誰かのおかげじゃないよ
「佐藤さんが今まで出してきた成果は、全部佐藤さんだけのものです。誰かのおかげじゃないよ。だから、いつも言っているけど、改めて。自信をもって。」
この言葉、これは私が大学受験の直前、塾の担当チューターさんからもらった手紙に書かれていたものだ。大抵、人は「感謝すること」に重きをおくし、おくべきなのだと思う。それこそ例えば受験だったら、夜遅く帰ってもお風呂を沸かして待っていてくれたお兄ちゃんだったり、ばかにならない塾代を払ってくれた両親だったり、一緒に泣き合った友達だったり。私が受験を無事に終えられたのは間違いなくそういった人たちのおかげで、それは絶対に揺らがないけれど、それでも、私はこの言葉をもらった時、どうしようもなく涙が溢れて、仕方なかった。私が出した成果って、私のものであっていいんだな。たくさんたくさん支えてもらって、それでも成果を出したのは、頑張り続けたのは、私なんだな、そう思えた。
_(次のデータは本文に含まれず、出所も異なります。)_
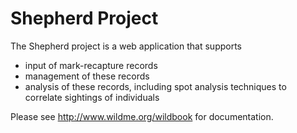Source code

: # Shepherd Project #

The Shepherd project is a web application that supports 

* input of mark-recapture records
* management of these records
* analysis of these records, including spot analysis techniques to correlate sightings of individuals 

Please see http://www.wildme.org/wildbook for documentation.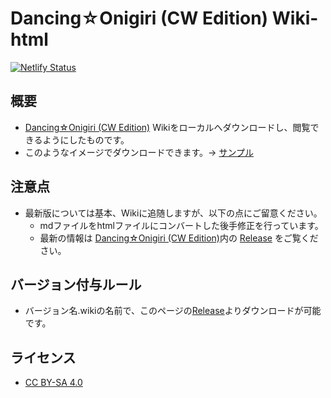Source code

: # Dancing☆Onigiri (CW Edition) Wiki-html
[![Netlify Status](https://api.netlify.com/api/v1/badges/710f284d-1d4d-4322-ac49-778595d3547e/deploy-status)](https://app.netlify.com/sites/danoniplus-wiki/deploys)

## 概要
- [Dancing☆Onigiri (CW Edition)](https://github.com/cwtickle/danoniplus) Wikiをローカルへダウンロードし、閲覧できるようにしたものです。
- このようなイメージでダウンロードできます。-> [サンプル](https://cwtickle.github.io/danoniplus-wiki-html/)

## 注意点
- 最新版については基本、Wikiに追随しますが、以下の点にご留意ください。
  - mdファイルをhtmlファイルにコンバートした後手修正を行っています。
  - 最新の情報は [Dancing☆Onigiri (CW Edition)](https://github.com/cwtickle/danoniplus)内の [Release](https://github.com/cwtickle/danoniplus/releases) をご覧ください。
  
## バージョン付与ルール
- バージョン名.wikiの名前で、このページの[Release](../../releases)よりダウンロードが可能です。

## ライセンス
- [CC BY-SA 4.0](https://creativecommons.org/licenses/by-sa/4.0/deed.ja)
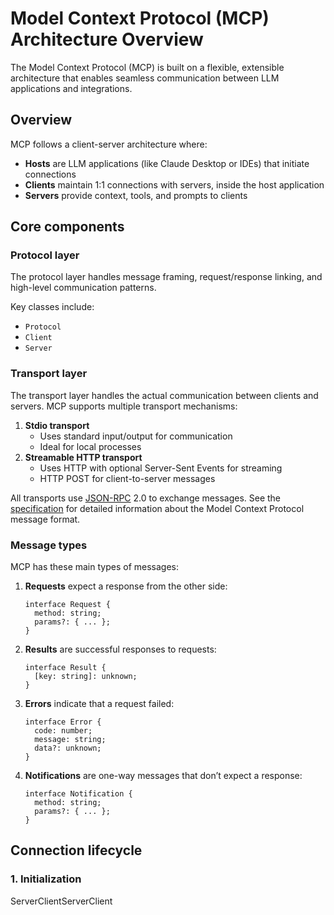 # Model Context Protocol (MCP) Architecture Overview

The Model Context Protocol (MCP) is built on a flexible, extensible architecture that enables seamless communication between LLM applications and integrations.

## Overview

MCP follows a client-server architecture where:

*   **Hosts** are LLM applications (like Claude Desktop or IDEs) that initiate connections
*   **Clients** maintain 1:1 connections with servers, inside the host application
*   **Servers** provide context, tools, and prompts to clients

## Core components

### Protocol layer

The protocol layer handles message framing, request/response linking, and high-level communication patterns.

Key classes include:

*   `Protocol`
*   `Client`
*   `Server`

### Transport layer

The transport layer handles the actual communication between clients and servers. MCP supports multiple transport mechanisms:

1.  **Stdio transport**
    *   Uses standard input/output for communication
    *   Ideal for local processes
2.  **Streamable HTTP transport**
    *   Uses HTTP with optional Server-Sent Events for streaming
    *   HTTP POST for client-to-server messages

All transports use [JSON-RPC](https://www.jsonrpc.org/specification) 2.0 to exchange messages. See the [specification](https://modelcontextprotocol.io/specification/2025-03-26/architecture) for detailed information about the Model Context Protocol message format.

### Message types

MCP has these main types of messages:

1.  **Requests** expect a response from the other side:

        interface Request {
          method: string;
          params?: { ... };
        }

2.  **Results** are successful responses to requests:

        interface Result {
          [key: string]: unknown;
        }

3.  **Errors** indicate that a request failed:

        interface Error {
          code: number;
          message: string;
          data?: unknown;
        }

4.  **Notifications** are one-way messages that don’t expect a response:

        interface Notification {
          method: string;
          params?: { ... };
        }

## Connection lifecycle

### 1. Initialization

ServerClientServerClient

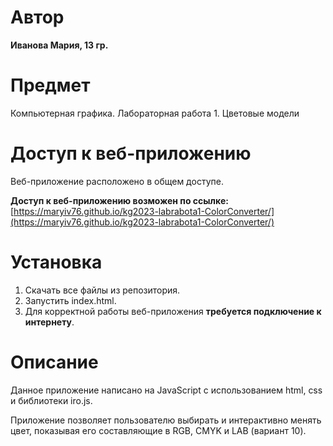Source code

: # Автор
**Иванова Мария, 13 гр.**

# Предмет
Компьютерная графика. Лабораторная работа 1. Цветовые модели

# Доступ к веб-приложению
Веб-приложение расположено в общем доступе.

**Доступ к веб-приложению возможен по ссылке:** [https://maryiv76.github.io/kg2023-labrabota1-ColorConverter/](https://maryiv76.github.io/kg2023-labrabota1-ColorConverter/)

# Установка
1. Скачать все файлы из репозитория.
2. Запустить index.html.
3. Для корректной работы веб-приложения **требуется подключение к интернету**.

# Описание
Данное приложение написано на JavaScript с использованием html, css и библиотеки iro.js.

Приложение позволяет пользователю выбирать и интерактивно менять цвет, показывая его составляющие в RGB, CMYK и LAB (вариант 10).


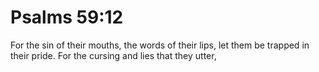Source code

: # Psalms 59:12

For the sin of their mouths, the words of their lips, let them be trapped in their pride. For the cursing and lies that they utter,
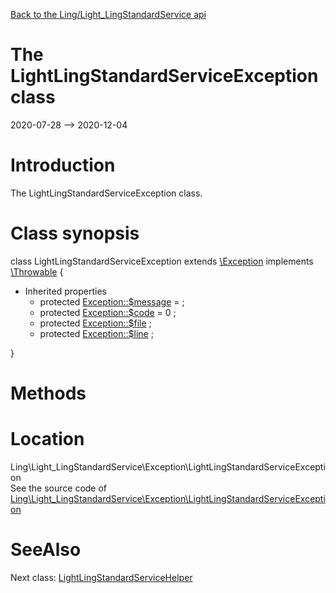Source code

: [Back to the Ling/Light_LingStandardService api](https://github.com/lingtalfi/Light_LingStandardService/blob/master/doc/api/Ling/Light_LingStandardService.md)



The LightLingStandardServiceException class
================
2020-07-28 --> 2020-12-04






Introduction
============

The LightLingStandardServiceException class.



Class synopsis
==============


class <span class="pl-k">LightLingStandardServiceException</span> extends [\Exception](http://php.net/manual/en/class.exception.php) implements [\Throwable](http://php.net/manual/en/class.throwable.php) {

- Inherited properties
    - protected  [Exception::$message](#property-message) =  ;
    - protected  [Exception::$code](#property-code) = 0 ;
    - protected  [Exception::$file](#property-file) ;
    - protected  [Exception::$line](#property-line) ;

}






Methods
==============






Location
=============
Ling\Light_LingStandardService\Exception\LightLingStandardServiceException<br>
See the source code of [Ling\Light_LingStandardService\Exception\LightLingStandardServiceException](https://github.com/lingtalfi/Light_LingStandardService/blob/master/Exception/LightLingStandardServiceException.php)



SeeAlso
==============
Next class: [LightLingStandardServiceHelper](https://github.com/lingtalfi/Light_LingStandardService/blob/master/doc/api/Ling/Light_LingStandardService/Helper/LightLingStandardServiceHelper.md)<br>
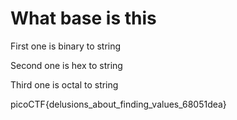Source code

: # What base is this

First one is binary to string

Second one is hex to string

Third one is octal to string

picoCTF{delusions_about_finding_values_68051dea}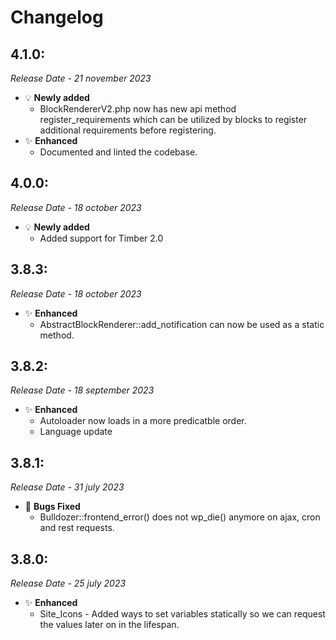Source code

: # Changelog

## 4.1.0:

_Release Date - 21 november 2023_

-   💡 **Newly added**
    -   BlockRendererV2.php now has new api method register_requirements which can be utilized by blocks to register additional requirements before registering.
-   ✨ **Enhanced**
    -   Documented and linted the codebase.
## 4.0.0:

_Release Date - 18 october 2023_

-   💡 **Newly added**
    -   Added support for Timber 2.0
## 3.8.3:

_Release Date - 18 october 2023_

-   ✨ **Enhanced**
    -   AbstractBlockRenderer::add_notification can now be used as a static method.

## 3.8.2:

_Release Date - 18 september 2023_

-   ✨ **Enhanced**
    -   Autoloader now loads in a more predicatble order.
    -   Language update
    
## 3.8.1:

_Release Date - 31 july 2023_

-   🐛 **Bugs Fixed**
    -   Bulldozer::frontend_error() does not wp_die() anymore on ajax, cron and rest requests.

## 3.8.0:

_Release Date - 25 july 2023_

-   ✨ **Enhanced**
    -   Site_Icons - Added ways to set variables statically so we can request the values later on in the lifespan.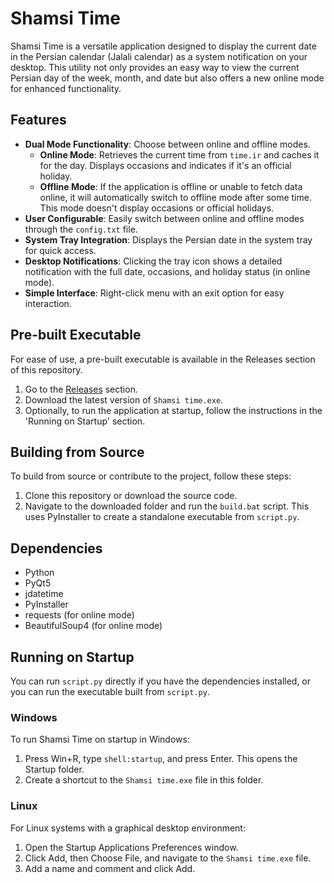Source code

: # Shamsi Time

Shamsi Time is a versatile application designed to display the current date in the Persian calendar (Jalali calendar) as a system notification on your desktop. This utility not only provides an easy way to view the current Persian day of the week, month, and date but also offers a new online mode for enhanced functionality.

## Features

-   **Dual Mode Functionality**: Choose between online and offline modes.
    -   **Online Mode**: Retrieves the current time from `time.ir` and caches it for the day. Displays occasions and indicates if it's an official holiday.
    -   **Offline Mode**: If the application is offline or unable to fetch data online, it will automatically switch to offline mode after some time. This mode doesn't display occasions or official holidays.
-   **User Configurable**: Easily switch between online and offline modes through the `config.txt` file.
-   **System Tray Integration**: Displays the Persian date in the system tray for quick access.
-   **Desktop Notifications**: Clicking the tray icon shows a detailed notification with the full date, occasions, and holiday status (in online mode).
-   **Simple Interface**: Right-click menu with an exit option for easy interaction.

## Pre-built Executable

For ease of use, a pre-built executable is available in the Releases section of this repository.

1. Go to the [Releases](https://github.com/m0hammadr3za/shamsi-time/releases) section.
2. Download the latest version of `Shamsi time.exe`.
3. Optionally, to run the application at startup, follow the instructions in the 'Running on Startup' section.

## Building from Source

To build from source or contribute to the project, follow these steps:

1. Clone this repository or download the source code.
2. Navigate to the downloaded folder and run the `build.bat` script. This uses PyInstaller to create a standalone executable from `script.py`.

## Dependencies

-   Python
-   PyQt5
-   jdatetime
-   PyInstaller
-   requests (for online mode)
-   BeautifulSoup4 (for online mode)

## Running on Startup

You can run `script.py` directly if you have the dependencies installed, or you can run the executable built from `script.py`.

### Windows

To run Shamsi Time on startup in Windows:

1. Press Win+R, type `shell:startup`, and press Enter. This opens the Startup folder.
2. Create a shortcut to the `Shamsi time.exe` file in this folder.

### Linux

For Linux systems with a graphical desktop environment:

1. Open the Startup Applications Preferences window.
2. Click Add, then Choose File, and navigate to the `Shamsi time.exe` file.
3. Add a name and comment and click Add.
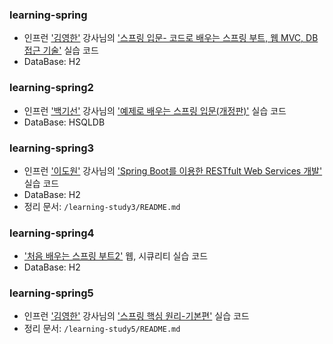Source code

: ### learning-spring  
* 인프런 ['김영한'](https://www.inflearn.com/users/@yh) 강사님의 ['스프링 입문- 코드로 배우는 스프링 부트, 웹 MVC, DB 접근 기술'](https://www.inflearn.com/course/%EC%8A%A4%ED%94%84%EB%A7%81-%EC%9E%85%EB%AC%B8-%EC%8A%A4%ED%94%84%EB%A7%81%EB%B6%80%ED%8A%B8) 실습 코드
* DataBase: H2

### learning-spring2  
* 인프런 ['백기선'](https://www.inflearn.com/users/@whiteship) 강사님의 ['예제로 배우는 스프링 입문(개정판)'](https://www.inflearn.com/course/spring_revised_edition) 실습 코드
* DataBase: HSQLDB

### learning-spring3
* 인프런 ['이도원'](https://www.inflearn.com/users/@kenneth) 강사님의 ['Spring Boot를 이용한 RESTfult Web Services 개발'](https://www.inflearn.com/course/spring-boot-restful-web-services) 실습 코드
* DataBase: H2
* 정리 문서: `/learning-study3/README.md`

### learning-spring4
* ['처음 배우는 스프링 부트2'](https://github.com/kwj1270/TIL_FIRST_SPRINGBOOT2) 웹, 시큐리티 실습 코드
* DataBase: H2

### learning-spring5
* 인프런 ['김영한'](https://www.inflearn.com/users/@yh) 강사님의 ['스프링 핵심 원리-기본편'](https://www.inflearn.com/course/%EC%8A%A4%ED%94%84%EB%A7%81-%ED%95%B5%EC%8B%AC-%EC%9B%90%EB%A6%AC-%EA%B8%B0%EB%B3%B8%ED%8E%B8/dashboard) 실습 코드
* 정리 문서: `/learning-study5/README.md`
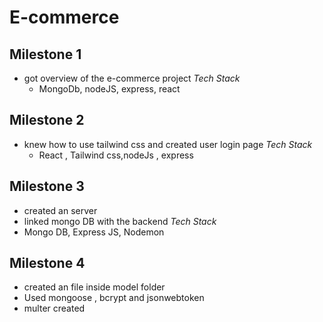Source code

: # E-commerce

## Milestone 1

- got overview of the e-commerce project
  *Tech Stack*
  - MongoDb, nodeJS, express, react

## Milestone 2

- knew how to use tailwind css and created user login page
  *Tech Stack*
  - React , Tailwind css,nodeJs , express

## Milestone 3

- created an server
- linked mongo DB with the backend
  *Tech Stack*
- Mongo DB, Express JS, Nodemon

## Milestone 4 
- created an file inside model folder
- Used mongoose , bcrypt and jsonwebtoken
- multer created
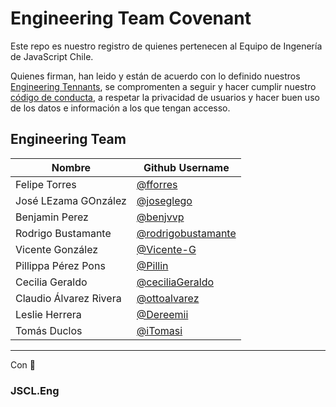 # Engineering Team Covenant

Este repo es nuestro registro de quienes pertenecen al Equipo de Ingenería de JavaScript Chile.

Quienes firman, han leido y están de acuerdo con lo definido nuestros [Engineering Tennants](https://eng.jschile.org/JSChile-Principios-de-Ingenier-a-7c87246f2dac49f38b42dd509238f9fb), se compromenten a seguir y hacer cumplir nuestro [código de conducta](https://github.com/jsconfcl/code_of_conduct), a respetar la privacidad de usuarios y hacer buen uso de los datos e información a los que tengan accesso.


## Engineering Team

| **Nombre** | **Github Username** |
| ------------------------------------------- | -------------------------------------------------------------------- |
| Felipe Torres                               | [@fforres](https://github.com/fforres)                               |
| José LEzama GOnzález                        | [@joseglego](https://github.com/joseglego)                           |
| Benjamin Perez                              | [@benjvvp](https://github.com/benjvvp)                               |
| Rodrigo Bustamante                          | [@rodrigobustamante](https://github.com/rodrigobustamante)           |
| Vicente González                            | [@Vicente-G](https://github.com/Vicente-G)                           |
| Pillippa Pérez Pons                         | [@Pillin](https://github.com/Pillin)                                 |
| Cecilia Geraldo                             | [@ceciliaGeraldo](https://github.com/ceciliaGeraldo)                 |
| Claudio Álvarez Rivera                      | [@ottoalvarez](https://github.com/ottoalvarez)                       |
| Leslie Herrera                              | [@Dereemii](https://github.com/Dereemii)                             |
| Tomás Duclos                                | [@iTomasi](https://github.com/iTomasi)                               |

<!-- Este es un placeholder para una nueva entrada, sientente libre de copiarlo y usarlo en la tabla superior. -->
<!--

|                                             | [x](xxxxx)                                        |  

-->


----

Con 💛

### JSCL.Eng
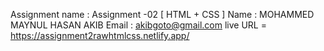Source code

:Assignment name : Assignment -02 [ HTML + CSS ]
Name : MOHAMMED MAYNUL HASAN AKIB
Email : akibgoto@gmail.com
live URL = https://assignment2rawhtmlcss.netlify.app/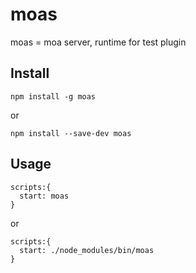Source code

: # moas

moas = moa server, runtime for test plugin


## Install

    npm install -g moas
  
or 

    npm install --save-dev moas
    
## Usage

    scripts:{
      start: moas
    }
    
or 

    scripts:{
      start: ./node_modules/bin/moas
    }
   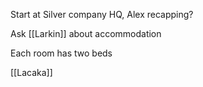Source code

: Start at Silver company HQ, Alex recapping?

Ask [[Larkin]] about accommodation

Each room has two beds

[[Lacaka]]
私が周りの人に感謝できたのは、私の頑張りを認めてくれた人がいたからだと思う。きっと誰かのおかげなんだけど、誰かのおかげじゃないよって言ってくれた人がいたからなんだと思う。
この言葉をくれた人とは受験が終わってから会っていないし、こんな手紙の内容なんて忘れてしまっているかもしれないけれど、それでもいいと、そう本気で思っている。